THE TASK >> What lines in the records below contain the string "some"? Copy every one.
_____
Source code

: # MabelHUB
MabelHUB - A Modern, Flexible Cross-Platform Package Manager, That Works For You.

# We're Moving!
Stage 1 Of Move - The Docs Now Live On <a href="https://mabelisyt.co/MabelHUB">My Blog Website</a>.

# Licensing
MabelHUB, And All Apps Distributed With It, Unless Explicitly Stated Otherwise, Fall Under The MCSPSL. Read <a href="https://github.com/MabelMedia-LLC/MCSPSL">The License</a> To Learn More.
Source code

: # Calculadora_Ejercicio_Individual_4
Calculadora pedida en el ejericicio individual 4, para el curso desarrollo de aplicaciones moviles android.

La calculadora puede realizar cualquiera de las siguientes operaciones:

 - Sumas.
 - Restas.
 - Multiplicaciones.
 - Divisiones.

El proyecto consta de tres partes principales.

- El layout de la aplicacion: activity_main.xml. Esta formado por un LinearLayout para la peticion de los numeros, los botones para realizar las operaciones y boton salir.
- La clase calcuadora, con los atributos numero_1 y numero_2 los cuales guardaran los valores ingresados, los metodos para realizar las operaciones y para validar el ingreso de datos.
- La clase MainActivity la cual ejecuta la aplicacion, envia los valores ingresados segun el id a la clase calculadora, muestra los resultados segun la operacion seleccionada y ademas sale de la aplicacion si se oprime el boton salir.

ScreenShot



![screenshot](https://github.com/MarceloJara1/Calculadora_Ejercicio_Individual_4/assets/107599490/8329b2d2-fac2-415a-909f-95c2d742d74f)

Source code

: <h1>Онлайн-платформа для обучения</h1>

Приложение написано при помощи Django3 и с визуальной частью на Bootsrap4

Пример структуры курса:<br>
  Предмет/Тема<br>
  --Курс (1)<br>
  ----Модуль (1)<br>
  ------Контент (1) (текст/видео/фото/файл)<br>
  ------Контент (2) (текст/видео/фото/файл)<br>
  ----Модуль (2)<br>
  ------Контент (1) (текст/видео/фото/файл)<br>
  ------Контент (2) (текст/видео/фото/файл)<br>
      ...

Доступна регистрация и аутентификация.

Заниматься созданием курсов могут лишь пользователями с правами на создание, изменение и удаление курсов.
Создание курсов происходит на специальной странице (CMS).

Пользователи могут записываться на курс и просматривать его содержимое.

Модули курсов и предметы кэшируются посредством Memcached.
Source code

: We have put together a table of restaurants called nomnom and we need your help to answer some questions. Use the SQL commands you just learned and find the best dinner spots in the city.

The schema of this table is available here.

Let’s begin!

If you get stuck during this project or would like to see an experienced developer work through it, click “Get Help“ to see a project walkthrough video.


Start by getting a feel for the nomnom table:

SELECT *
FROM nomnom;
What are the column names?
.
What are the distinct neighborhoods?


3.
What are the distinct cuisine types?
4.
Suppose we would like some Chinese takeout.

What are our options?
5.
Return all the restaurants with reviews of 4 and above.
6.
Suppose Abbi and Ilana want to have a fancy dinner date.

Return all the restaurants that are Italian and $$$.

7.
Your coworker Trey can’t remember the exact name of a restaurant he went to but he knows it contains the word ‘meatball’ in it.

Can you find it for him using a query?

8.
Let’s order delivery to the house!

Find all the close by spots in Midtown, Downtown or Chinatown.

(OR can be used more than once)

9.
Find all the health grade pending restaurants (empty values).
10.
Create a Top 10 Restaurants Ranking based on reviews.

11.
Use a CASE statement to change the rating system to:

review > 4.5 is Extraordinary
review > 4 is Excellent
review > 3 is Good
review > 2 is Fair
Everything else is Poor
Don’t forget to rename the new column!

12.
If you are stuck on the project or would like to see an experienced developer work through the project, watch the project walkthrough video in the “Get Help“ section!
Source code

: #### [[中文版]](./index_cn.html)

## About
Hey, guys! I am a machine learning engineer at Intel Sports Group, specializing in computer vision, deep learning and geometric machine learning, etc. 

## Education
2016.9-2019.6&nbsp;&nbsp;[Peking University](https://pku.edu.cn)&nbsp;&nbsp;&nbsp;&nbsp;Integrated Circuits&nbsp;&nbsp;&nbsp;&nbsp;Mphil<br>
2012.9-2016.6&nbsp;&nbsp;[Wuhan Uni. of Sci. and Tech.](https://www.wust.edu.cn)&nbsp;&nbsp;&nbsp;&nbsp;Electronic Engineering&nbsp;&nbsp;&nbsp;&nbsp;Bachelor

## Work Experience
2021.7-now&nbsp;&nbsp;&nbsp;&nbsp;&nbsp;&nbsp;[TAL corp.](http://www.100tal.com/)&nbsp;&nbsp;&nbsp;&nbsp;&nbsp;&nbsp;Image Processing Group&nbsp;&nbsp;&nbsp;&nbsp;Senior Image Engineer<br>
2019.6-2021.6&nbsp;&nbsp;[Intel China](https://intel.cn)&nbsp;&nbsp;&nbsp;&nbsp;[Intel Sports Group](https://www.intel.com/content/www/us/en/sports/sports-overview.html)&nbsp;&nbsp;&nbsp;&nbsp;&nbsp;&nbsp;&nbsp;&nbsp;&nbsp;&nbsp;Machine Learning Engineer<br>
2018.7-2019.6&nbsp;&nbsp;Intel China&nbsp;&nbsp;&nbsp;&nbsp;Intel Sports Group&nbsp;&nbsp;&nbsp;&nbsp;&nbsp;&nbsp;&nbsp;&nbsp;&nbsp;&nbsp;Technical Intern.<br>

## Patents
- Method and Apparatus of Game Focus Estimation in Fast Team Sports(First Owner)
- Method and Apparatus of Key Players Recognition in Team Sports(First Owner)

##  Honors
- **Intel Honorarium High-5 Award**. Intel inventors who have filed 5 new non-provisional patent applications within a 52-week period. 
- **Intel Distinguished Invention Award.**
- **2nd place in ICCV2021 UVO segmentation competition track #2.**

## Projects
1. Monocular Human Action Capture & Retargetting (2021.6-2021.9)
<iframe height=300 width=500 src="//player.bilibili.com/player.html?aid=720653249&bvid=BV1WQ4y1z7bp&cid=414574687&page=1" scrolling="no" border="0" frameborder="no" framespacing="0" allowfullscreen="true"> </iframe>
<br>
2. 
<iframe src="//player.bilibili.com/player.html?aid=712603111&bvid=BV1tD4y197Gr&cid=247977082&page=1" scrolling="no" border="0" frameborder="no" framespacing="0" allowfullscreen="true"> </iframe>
_____
RESPONSE AREA >>
: We have put together a table of restaurants called nomnom and we need your help to answer some questions. Use the SQL commands you just learned and find the best dinner spots in the city.
Suppose we would like some Chinese takeout.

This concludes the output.